Even more reason to celebrate this Christmas: After a two-year drought, where high interest rates stifled dealmaking and squeezed fees for investment banks and money managers, activity levels are now recovering. Last month, pay consultancy Johnson Associates shared insights that Wall Street bonuses are set to jump by as much as 35% this year, fueled by a rebound in corporate deals, stock sales, and debt transactions in 2024. Investment bankers working on debt transactions stand to benefit the most, with expected increases ranging from 25% to 35%. This is particularly promising for Goldman Sachs’ investment banking division.

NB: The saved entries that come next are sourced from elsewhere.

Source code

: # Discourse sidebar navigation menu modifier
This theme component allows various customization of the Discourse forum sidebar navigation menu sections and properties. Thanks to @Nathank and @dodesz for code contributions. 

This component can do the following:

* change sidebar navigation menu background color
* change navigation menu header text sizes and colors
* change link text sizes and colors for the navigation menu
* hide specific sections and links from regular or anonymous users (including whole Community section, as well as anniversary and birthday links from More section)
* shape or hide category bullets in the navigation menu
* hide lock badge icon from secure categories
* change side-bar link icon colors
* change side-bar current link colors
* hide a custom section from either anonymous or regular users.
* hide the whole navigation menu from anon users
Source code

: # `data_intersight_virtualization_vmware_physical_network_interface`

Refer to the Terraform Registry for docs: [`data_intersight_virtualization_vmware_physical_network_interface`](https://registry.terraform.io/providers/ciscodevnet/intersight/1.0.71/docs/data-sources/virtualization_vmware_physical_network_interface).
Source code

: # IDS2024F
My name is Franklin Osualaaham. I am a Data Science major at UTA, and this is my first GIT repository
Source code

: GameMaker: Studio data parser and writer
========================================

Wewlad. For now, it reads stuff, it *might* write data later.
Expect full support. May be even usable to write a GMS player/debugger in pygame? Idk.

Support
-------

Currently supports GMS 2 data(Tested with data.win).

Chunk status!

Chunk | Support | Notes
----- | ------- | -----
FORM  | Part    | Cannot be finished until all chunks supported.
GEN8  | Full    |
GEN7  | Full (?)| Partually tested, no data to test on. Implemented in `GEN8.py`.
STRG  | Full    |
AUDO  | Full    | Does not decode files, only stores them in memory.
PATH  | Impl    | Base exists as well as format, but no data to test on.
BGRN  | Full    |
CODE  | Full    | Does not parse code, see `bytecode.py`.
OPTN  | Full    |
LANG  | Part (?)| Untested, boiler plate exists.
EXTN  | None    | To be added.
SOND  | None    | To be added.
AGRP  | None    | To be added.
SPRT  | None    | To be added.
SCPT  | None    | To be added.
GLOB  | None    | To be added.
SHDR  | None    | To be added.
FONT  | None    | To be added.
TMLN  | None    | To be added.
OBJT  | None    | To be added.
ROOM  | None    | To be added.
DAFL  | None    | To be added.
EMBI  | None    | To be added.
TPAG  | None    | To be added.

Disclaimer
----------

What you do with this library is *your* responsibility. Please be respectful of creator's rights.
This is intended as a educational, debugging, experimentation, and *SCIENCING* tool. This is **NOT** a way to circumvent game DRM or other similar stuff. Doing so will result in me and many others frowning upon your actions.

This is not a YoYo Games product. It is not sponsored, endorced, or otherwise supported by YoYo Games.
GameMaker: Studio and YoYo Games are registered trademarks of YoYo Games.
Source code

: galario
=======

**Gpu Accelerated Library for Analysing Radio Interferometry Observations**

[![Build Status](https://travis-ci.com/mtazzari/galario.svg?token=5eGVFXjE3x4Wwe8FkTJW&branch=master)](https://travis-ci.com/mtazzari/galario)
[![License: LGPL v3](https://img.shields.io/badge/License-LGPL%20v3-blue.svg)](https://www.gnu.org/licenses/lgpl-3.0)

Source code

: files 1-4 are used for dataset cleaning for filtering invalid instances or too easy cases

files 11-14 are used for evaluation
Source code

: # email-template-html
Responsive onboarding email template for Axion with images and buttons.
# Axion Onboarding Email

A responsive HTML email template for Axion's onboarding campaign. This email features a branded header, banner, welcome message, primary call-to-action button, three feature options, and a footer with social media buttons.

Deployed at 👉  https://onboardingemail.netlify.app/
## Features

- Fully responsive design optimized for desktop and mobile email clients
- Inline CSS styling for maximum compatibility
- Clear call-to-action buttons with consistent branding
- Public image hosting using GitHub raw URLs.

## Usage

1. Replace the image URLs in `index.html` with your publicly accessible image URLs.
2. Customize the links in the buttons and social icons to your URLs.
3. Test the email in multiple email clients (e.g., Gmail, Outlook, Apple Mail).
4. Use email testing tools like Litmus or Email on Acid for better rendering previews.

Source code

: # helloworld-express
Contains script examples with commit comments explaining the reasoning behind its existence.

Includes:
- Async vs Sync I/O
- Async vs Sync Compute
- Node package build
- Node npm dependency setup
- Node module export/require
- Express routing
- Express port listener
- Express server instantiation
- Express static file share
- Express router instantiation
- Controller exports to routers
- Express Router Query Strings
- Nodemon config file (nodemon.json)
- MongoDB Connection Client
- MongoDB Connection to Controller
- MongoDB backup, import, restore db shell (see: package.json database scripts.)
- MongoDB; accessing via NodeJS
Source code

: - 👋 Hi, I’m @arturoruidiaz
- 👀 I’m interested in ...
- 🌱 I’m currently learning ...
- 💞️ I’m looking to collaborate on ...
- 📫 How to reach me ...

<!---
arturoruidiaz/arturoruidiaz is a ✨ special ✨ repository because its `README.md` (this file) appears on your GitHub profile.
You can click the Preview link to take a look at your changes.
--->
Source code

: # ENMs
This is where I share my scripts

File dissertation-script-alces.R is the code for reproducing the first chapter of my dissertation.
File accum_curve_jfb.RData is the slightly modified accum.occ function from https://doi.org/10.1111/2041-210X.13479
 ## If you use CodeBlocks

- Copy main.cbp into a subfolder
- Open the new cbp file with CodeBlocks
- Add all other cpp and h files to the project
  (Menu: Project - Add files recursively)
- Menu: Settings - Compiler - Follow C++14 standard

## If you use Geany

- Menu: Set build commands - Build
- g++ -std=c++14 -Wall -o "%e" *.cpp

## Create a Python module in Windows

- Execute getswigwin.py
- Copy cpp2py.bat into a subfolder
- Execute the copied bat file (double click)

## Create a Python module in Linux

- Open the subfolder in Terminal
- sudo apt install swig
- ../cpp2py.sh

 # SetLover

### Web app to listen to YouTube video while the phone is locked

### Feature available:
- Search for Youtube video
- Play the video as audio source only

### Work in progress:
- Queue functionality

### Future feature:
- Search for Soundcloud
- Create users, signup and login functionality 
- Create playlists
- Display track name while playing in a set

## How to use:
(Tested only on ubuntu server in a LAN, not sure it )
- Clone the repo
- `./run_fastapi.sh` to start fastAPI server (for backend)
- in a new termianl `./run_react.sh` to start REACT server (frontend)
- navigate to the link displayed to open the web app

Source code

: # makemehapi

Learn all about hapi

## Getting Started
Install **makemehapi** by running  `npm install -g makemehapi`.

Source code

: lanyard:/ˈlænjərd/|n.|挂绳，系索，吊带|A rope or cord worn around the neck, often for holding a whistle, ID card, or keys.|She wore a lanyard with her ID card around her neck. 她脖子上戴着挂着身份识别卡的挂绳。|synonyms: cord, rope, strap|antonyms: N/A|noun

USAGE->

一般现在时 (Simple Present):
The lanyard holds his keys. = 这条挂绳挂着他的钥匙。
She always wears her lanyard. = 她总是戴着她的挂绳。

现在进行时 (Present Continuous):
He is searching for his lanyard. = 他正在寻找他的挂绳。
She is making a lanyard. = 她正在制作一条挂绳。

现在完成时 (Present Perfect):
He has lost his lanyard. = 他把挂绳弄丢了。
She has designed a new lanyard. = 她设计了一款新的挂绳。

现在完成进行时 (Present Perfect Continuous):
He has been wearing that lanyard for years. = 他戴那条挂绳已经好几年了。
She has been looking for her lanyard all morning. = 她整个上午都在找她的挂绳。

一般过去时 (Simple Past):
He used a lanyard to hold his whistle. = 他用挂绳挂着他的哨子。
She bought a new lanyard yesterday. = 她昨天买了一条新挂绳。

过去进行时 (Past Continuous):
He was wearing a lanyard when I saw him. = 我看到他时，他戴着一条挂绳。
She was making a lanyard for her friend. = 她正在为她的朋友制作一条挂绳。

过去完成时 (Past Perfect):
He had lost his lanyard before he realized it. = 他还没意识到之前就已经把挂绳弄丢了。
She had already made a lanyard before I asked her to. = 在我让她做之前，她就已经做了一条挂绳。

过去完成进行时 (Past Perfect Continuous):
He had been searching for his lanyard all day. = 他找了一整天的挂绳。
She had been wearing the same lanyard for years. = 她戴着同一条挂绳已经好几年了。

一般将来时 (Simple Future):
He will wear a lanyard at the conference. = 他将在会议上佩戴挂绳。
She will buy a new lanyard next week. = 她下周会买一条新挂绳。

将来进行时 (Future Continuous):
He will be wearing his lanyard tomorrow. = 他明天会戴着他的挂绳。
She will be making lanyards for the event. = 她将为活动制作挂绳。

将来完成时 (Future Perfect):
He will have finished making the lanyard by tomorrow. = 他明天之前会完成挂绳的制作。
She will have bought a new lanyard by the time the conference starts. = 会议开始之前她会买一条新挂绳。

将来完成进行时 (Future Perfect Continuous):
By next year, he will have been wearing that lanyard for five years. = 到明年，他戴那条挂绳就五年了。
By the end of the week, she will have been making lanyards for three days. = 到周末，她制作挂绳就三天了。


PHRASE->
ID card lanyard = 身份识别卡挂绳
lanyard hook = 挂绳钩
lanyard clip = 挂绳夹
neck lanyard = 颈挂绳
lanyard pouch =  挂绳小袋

The mood surrounding M&A, dealmaking, and investment banking has also turned largely positive with Trump’s return to the political scene. Under his previous administration, banks were more active in stock buybacks, which boosted stock prices by shrinking the number of outstanding shares. Moreover, Trump’s strong pro-deregulation stance and more relaxed approach to antitrust enforcement could pave the way for a surge in mergers and acquisitions, offering banks greater opportunities to profit from both direct deals and a higher volume of transactions.
Not so fast there: However, not all members of Wall Street institutions may find a pot of gold at the end of the rainbow. Citi, for example, is moving in the opposite direction, opting for a more conservative strategy in handling year-end bonuses, raises, and promotions.
Remember when I covered Citibank’s bold step last year, launching a cost-cutting campaign that included its largest-ever layoffs and an overhaul led by CEO Jane Fraser? Dubbed Project Bora Bora, the plan was supposed to conclude by March 2024. Although it’s likely not over yet and it’s unclear where things stand internally, the aftermath is still reverberating, now manifesting as reductions in salary hikes and employee demotions.